When we had to meet to discuss settling Dad’s affairs, one brother asserted that my father had orally authorized him to handle the distribution of Dad’s household items and personal property (I doubt very much that this is true). The other brother is an investment broker who has been personally managing my father’s money, and he was supposed to bring an accounting of my father’s investments. But the statements he provided were ridiculously vague (intentionally, I believe). How should I proceed in distributing the estate when I have serious doubts about each of my brothers’ representations?
DEAR JOE: Lucky you. Since you’re estranged from these guys, you’re free to do what you think is right without worrying about their feelings.
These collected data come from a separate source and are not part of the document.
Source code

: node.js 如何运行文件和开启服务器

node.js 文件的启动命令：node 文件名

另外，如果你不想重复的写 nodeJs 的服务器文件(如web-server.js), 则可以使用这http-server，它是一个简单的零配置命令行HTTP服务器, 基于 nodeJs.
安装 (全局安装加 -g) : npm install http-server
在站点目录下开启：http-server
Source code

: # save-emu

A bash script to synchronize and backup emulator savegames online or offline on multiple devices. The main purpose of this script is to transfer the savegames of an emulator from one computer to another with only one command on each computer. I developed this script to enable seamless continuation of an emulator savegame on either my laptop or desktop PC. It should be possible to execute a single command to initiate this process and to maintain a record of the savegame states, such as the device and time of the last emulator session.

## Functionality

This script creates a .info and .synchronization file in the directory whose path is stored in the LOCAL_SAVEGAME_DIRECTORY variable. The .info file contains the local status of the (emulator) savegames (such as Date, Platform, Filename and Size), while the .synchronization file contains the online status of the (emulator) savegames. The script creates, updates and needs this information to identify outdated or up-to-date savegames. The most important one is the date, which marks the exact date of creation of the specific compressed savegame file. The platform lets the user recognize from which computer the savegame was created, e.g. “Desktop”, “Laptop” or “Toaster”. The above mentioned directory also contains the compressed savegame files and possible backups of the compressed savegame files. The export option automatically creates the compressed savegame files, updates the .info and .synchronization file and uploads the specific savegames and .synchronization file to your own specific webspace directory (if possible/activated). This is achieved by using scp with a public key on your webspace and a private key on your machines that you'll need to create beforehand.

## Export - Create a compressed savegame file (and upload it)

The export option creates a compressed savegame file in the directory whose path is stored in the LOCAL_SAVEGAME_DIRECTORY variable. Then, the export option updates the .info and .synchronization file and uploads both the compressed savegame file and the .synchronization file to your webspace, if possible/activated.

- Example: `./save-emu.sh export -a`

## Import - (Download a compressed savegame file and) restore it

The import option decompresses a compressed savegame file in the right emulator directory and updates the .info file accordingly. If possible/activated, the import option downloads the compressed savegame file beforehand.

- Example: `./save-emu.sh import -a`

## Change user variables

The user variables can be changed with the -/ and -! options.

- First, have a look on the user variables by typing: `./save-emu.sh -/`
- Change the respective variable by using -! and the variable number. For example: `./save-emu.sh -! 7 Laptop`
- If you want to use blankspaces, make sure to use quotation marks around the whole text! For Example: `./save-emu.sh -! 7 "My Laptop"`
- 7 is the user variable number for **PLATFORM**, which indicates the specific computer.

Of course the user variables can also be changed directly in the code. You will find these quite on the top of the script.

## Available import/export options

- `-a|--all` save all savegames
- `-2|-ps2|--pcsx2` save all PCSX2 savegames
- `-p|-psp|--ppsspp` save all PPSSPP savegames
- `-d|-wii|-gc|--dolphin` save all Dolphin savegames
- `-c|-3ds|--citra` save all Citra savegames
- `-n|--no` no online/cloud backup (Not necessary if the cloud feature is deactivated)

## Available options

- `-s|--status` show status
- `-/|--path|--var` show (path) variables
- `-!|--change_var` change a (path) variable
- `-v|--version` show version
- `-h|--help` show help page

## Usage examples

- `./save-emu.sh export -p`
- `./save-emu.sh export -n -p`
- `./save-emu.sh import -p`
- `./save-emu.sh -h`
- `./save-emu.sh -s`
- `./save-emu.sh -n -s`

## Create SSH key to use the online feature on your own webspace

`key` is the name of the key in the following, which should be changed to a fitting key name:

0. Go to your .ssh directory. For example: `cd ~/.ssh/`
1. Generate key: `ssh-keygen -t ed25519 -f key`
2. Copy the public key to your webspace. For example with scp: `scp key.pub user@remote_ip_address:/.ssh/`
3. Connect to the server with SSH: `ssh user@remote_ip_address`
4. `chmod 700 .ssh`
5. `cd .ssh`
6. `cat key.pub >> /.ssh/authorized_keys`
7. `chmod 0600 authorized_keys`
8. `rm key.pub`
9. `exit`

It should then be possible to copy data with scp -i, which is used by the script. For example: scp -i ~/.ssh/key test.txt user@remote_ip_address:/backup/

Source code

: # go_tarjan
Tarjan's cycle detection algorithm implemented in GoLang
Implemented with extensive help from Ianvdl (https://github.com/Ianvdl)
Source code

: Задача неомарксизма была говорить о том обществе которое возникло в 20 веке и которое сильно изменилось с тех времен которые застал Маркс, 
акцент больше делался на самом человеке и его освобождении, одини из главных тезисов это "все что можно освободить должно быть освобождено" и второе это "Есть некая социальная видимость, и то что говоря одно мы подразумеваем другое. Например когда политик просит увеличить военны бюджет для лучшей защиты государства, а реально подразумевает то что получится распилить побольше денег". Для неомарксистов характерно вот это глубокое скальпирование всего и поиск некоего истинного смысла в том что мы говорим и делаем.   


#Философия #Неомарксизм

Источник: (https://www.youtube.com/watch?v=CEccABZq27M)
So tell Mr. Dad-Told-Me that, as your father’s executor, you intend to follow to the letter the written instructions in his will, and that includes the instructions for distributing his personal property. Also, have the attorney who is helping you probate the will send a letter to your broker brother insisting on a complete accounting of your father’s investments. If your brother resists or appears to be hiding assets, the attorney will know to which regulatory agencies you should report your brother’s misconduct. However, unless your broker brother is foolish and arrogant as well as ethically challenged, he’ll realize he has to provide the requisite information or risk losing his license.
Look, your father put you in charge for a reason. We suspect that means he expected you to be appropriately wary of your brothers.